— Records from a collection —
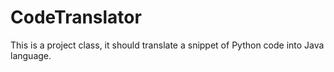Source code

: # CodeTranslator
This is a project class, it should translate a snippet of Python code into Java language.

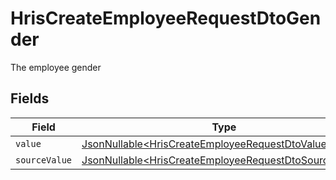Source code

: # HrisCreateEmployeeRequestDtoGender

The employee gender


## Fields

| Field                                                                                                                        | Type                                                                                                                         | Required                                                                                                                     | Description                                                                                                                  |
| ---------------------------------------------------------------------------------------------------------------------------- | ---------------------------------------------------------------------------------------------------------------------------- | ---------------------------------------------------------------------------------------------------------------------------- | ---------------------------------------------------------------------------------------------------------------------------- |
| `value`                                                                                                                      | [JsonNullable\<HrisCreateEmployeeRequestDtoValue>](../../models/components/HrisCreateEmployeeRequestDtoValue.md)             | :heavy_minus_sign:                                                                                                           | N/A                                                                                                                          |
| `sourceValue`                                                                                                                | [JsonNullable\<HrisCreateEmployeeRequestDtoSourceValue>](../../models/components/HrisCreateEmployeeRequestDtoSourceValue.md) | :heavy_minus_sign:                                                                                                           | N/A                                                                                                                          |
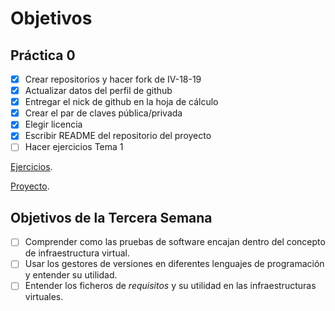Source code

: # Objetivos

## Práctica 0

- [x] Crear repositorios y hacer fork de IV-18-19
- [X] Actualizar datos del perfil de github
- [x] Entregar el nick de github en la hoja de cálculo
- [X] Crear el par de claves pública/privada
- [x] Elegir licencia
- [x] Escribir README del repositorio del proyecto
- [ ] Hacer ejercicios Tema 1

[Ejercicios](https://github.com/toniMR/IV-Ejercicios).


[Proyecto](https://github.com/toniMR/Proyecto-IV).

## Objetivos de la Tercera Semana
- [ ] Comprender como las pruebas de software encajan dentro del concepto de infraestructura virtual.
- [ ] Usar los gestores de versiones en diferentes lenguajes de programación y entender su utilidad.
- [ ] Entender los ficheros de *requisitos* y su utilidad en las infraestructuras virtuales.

* * *

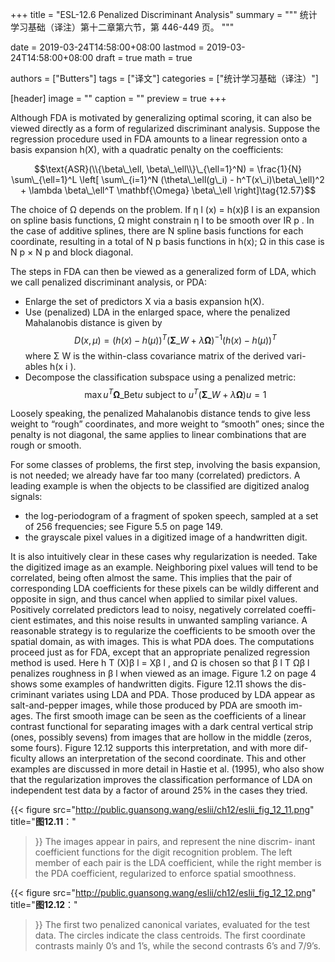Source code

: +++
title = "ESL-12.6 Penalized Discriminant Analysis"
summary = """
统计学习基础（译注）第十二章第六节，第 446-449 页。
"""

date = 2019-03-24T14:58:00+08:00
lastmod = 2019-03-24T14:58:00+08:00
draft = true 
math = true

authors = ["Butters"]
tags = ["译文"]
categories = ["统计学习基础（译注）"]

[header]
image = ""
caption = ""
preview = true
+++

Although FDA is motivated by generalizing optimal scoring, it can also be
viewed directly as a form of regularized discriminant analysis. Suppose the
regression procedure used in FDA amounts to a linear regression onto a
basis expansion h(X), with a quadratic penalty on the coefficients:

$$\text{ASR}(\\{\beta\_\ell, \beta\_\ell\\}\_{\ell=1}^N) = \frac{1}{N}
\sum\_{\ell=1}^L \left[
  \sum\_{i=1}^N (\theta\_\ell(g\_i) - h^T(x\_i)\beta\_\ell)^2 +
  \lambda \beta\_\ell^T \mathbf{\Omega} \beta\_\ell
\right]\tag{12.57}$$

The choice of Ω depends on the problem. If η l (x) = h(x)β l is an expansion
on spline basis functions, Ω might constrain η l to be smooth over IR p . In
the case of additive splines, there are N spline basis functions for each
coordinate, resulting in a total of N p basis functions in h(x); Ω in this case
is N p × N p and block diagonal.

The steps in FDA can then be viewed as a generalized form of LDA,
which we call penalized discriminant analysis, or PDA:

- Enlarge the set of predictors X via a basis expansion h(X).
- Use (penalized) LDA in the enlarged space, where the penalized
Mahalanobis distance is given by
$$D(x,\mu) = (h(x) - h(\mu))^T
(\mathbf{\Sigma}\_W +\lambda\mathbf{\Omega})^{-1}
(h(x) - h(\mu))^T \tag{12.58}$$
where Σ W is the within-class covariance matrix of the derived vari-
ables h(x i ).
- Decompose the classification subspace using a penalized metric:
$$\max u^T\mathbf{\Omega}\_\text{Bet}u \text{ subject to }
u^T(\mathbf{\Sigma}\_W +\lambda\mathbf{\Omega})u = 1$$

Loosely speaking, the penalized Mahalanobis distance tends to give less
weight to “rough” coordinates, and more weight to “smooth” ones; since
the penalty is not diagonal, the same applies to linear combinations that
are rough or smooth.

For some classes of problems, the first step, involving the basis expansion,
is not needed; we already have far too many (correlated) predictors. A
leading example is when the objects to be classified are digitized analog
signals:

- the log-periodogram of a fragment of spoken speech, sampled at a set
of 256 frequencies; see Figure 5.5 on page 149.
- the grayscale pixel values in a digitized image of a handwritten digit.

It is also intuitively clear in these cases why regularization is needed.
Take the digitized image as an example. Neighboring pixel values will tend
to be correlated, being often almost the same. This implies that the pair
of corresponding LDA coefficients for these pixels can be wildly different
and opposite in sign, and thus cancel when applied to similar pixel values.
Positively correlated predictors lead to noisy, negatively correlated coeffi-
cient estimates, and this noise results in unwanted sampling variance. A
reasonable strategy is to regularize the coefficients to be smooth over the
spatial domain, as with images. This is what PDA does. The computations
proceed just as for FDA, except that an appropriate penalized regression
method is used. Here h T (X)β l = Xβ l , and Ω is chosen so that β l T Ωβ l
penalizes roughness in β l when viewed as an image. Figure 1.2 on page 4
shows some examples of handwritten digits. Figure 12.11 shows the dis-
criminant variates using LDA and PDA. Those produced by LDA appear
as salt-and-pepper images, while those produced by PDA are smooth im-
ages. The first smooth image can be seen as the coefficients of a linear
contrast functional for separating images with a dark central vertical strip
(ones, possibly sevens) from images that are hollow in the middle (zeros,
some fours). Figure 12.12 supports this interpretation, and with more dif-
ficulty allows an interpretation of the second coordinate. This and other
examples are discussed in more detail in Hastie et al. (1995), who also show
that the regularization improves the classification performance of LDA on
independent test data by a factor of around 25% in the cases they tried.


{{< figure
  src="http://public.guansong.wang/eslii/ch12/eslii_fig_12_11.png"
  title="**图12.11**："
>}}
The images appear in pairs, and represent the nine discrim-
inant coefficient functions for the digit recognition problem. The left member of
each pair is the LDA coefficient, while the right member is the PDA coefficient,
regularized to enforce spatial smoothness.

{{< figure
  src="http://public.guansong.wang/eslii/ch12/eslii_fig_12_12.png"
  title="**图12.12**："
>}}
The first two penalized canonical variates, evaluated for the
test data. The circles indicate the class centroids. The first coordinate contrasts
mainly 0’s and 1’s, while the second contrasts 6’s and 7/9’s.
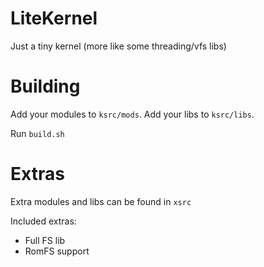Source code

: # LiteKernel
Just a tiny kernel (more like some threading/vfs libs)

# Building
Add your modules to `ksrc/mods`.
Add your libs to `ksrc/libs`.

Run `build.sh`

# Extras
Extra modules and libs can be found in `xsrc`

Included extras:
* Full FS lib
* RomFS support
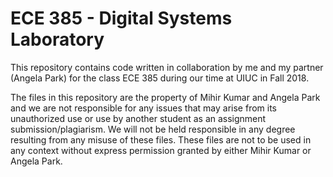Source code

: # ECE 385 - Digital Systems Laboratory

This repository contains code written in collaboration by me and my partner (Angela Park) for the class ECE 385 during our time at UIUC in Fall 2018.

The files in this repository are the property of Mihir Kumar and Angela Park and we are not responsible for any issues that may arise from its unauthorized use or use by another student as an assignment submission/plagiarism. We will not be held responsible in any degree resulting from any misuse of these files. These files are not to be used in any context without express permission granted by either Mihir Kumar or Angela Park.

— YOUR TASK —
Some lines above hold the word "viewed". Copy all of them.

— WRITTEN ANSWER —
viewed directly as a form of regularized discriminant analysis. Suppose the
The steps in FDA can then be viewed as a generalized form of LDA,
penalizes roughness in β l when viewed as an image. Figure 1.2 on page 4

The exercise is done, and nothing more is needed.